[[ SUPPLIED RECORDS, beginning ]]
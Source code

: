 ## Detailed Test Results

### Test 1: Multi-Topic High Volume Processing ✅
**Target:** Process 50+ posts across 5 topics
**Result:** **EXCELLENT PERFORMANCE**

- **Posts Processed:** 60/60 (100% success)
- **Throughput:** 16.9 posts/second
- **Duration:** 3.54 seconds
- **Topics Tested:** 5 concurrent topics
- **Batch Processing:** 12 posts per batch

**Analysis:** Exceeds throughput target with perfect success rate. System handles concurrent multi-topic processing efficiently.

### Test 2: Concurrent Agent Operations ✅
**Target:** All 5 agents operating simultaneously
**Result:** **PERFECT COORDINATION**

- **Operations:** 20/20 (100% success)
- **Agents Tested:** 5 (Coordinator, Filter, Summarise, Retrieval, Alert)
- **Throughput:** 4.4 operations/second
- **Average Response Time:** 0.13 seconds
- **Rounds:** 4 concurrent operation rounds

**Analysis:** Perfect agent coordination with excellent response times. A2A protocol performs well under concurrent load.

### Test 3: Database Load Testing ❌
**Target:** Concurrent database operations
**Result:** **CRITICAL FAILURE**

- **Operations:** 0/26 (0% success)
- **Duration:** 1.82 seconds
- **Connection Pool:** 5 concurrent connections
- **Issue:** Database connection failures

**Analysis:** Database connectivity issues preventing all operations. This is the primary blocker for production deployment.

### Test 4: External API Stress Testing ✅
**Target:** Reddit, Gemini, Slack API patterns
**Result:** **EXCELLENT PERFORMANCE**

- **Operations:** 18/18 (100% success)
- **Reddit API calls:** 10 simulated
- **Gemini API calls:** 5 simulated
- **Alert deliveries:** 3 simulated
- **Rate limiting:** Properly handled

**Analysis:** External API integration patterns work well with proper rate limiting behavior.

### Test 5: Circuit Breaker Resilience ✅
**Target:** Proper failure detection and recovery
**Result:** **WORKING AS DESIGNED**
[[ SUPPLIED RECORDS, end ]]
_BRIEF_
Each line of the material that holds the string "limiting" counts once; give the total alone.

_THE COMPLETED TASK_
2